Meeting of Senate committee witnesses heated debate over fake degree scam
ISLAMABAD: A meeting of the Senate Standing Committee on Finance on Tuesday witnessed a heated debate over the issue of fake degree scam involving the IT firm, Axact, as some senators assailed the Securities and Exchange Commission of Pakistan (SECP) for having failed to keep a check on the activities of companies registered with it.
The meeting, held at the Parliament House, was presided over by Senator Salim Mandviwala.
The members of the committee sought replies from SECP officials about the role of the commission as a corporate sector regulator if a registered company is involved in illegal business activities.
Senator Kamil Ali Agha of PML-Q wondered how could the SECP be unaware of alleged illegal activities of Axact over the past many years.
He said the country was already facing an image problem and this fake degree scam had brought more bad name to it.
Senator Ayesha Raza of PML-N criticised the firms which were auditors of Axact for ignoring violation of SECP rules by the company.
SECP Chairman Zafar Hijazi, however, informed the committee that the commission was not a regular for the IT sector.
“The SECP is a registration office for all companies, but it regulates only a few sectors,” he added.
He said there was no negligence on the part of SECP in the case of Axact.
When the case of fake degrees emerged, the commission conducted an inquiry and forwarded its report to the Federal Investigation Agency (FIA), he added.

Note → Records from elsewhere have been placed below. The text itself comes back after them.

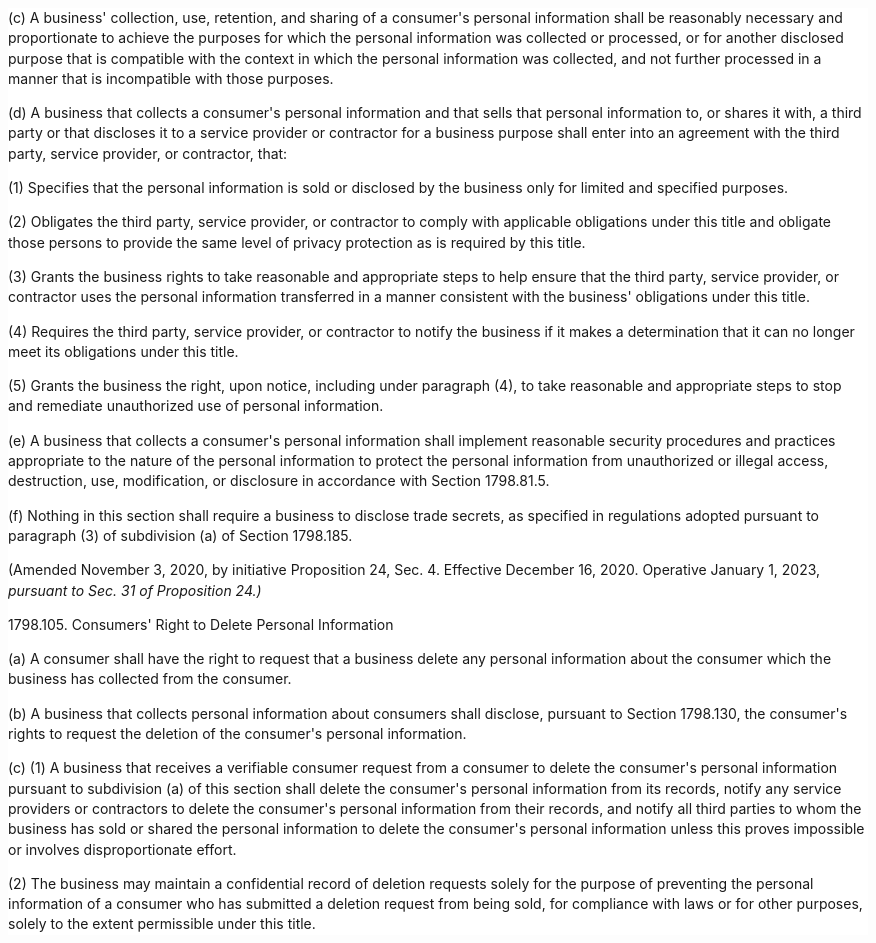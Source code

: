(c) A business' collection, use, retention, and sharing of a consumer's personal information shall be reasonably necessary and proportionate to achieve the purposes for which the personal information was collected or processed, or for another disclosed purpose that is compatible with the context in which the personal information was collected, and not further processed in a manner that is incompatible with those purposes.

(d) A business that collects a consumer's personal information and that sells that personal information to, or shares it with, a third party or that discloses it to a service provider or contractor for a business purpose shall enter into an agreement with the third party, service provider, or contractor, that:

(1) Specifies that the personal information is sold or disclosed by the business only for limited and specified purposes.

(2) Obligates the third party, service provider, or contractor to comply with applicable obligations under this title and obligate those persons to provide the same level of privacy protection as is required by this title.

(3) Grants the business rights to take reasonable and appropriate steps to help ensure that the third party, service provider, or contractor uses the personal information transferred in a manner consistent with the business' obligations under this title.

(4) Requires the third party, service provider, or contractor to notify the business if it makes a determination that it can no longer meet its obligations under this title.

(5) Grants the business the right, upon notice, including under paragraph (4), to take reasonable and appropriate steps to stop and remediate unauthorized use of personal information.

(e) A business that collects a consumer's personal information shall implement reasonable security procedures and practices appropriate to the nature of the personal information to protect the personal information from unauthorized or illegal access, destruction, use, modification, or disclosure in accordance with Section 1798.81.5.

(f) Nothing in this section shall require a business to disclose trade secrets, as specified in regulations adopted pursuant to paragraph (3) of subdivision (a) of Section 1798.185.

(Amended November 3, 2020, by initiative Proposition 24, Sec. 4. Effective December 16, 2020. Operative January 1, 2023, *pursuant to Sec. 31 of Proposition 24.)* 

1798.105. Consumers' Right to Delete Personal Information

(a) A consumer shall have the right to request that a business delete any personal information about the consumer which the business has collected from the consumer.

(b) A business that collects personal information about consumers shall disclose, pursuant to Section 1798.130, the consumer's rights to request the deletion of the consumer's personal information.

(c) (1) A business that receives a verifiable consumer request from a consumer to delete the consumer's personal information pursuant to subdivision (a) of this section shall delete the consumer's personal information from its records, notify any service providers or contractors to delete the consumer's personal information from their records, and notify all third parties to whom the business has sold or shared the personal information to delete the consumer's personal information unless this proves impossible or involves disproportionate effort.

(2) The business may maintain a confidential record of deletion requests solely for the purpose of preventing the personal information of a consumer who has submitted a deletion request from being sold, for compliance with laws or for other purposes, solely to the extent permissible under this title.
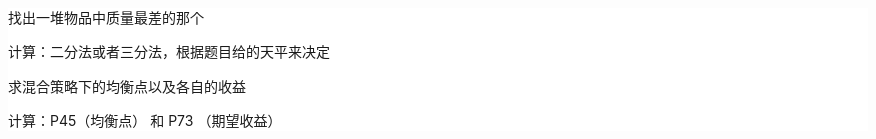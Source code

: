 
<article class="message message-immersive is-warning">
  <div class="message-body">
    <i class="fas fa-question-circle mr-2"></i>找出一堆物品中质量最差的那个
  </div>
</article>

计算：二分法或者三分法，根据题目给的天平来决定

<article class="message message-immersive is-warning">
  <div class="message-body">
    <i class="fas fa-question-circle mr-2"></i>求混合策略下的均衡点以及各自的收益
  </div>
</article>

计算：P45（均衡点） 和 P73 （期望收益）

SECP officials informed the committee that Axact was incorporated in 2006 as a Pakistani company with no foreigner or foreign-based director.

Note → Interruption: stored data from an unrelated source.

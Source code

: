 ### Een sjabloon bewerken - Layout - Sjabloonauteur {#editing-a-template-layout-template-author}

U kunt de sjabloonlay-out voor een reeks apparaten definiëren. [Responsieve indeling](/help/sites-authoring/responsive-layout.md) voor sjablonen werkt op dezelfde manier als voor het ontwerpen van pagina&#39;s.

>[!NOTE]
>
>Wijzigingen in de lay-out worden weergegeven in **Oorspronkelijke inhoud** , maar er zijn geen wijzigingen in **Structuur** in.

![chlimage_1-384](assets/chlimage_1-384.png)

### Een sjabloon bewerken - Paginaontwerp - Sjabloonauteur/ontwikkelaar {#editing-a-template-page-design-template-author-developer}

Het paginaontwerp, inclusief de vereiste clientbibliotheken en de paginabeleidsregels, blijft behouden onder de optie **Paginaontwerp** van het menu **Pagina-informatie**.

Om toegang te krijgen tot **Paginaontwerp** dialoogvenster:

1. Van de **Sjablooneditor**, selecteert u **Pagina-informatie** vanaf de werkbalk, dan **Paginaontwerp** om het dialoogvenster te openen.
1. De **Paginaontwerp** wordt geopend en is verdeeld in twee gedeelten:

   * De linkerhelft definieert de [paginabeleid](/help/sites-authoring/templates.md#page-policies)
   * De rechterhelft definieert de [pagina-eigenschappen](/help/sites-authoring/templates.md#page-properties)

Mr Hijazi said that SECP officials scrutinised the seven-year record of Axact and found nothing illegal or improper and that the company had all corporate compliance without any objection or complaint.
The committee was informed that the auditor of Axact was one of the only 100 QCR-rated auditors in the country.
The Commissioner of SECP’s Company Law Division, Tahir Mahmood, said that the only possible crime committed by Axact in terms of SECP laws was that the company got involved in the education business while it was registered as an IT firm.
“But nobody has ever been penalised over this issue,” he said, adding, “as a matter of fact this clause of declaring the ‘object’ of business is on the decline all over the world.”
He said companies were required to get registered and they were allowed to enter any lawful business.
On Mr Mahmood’s comment almost all senators burst out together, asking the SECP to be strict on the conduct of registered companies.
Senator Nasreen Jalil of MQM wondered about the subdued reaction by the United States even though Americans and other westerners were the most affected.
The committee was informed that the subsidiaries of Axact were Bol News, Labaik Ltd and Bol Enterprises and that there was no wrongdoing found in these businesses.
The chairman of the committee remarked: “This means despite all this hype in the media the company will come out clean.”
“Yes it looks that way unless FIA is able to find things like money laundering, fraudulent means to promote business or fake degrees,” the SECP chairman said.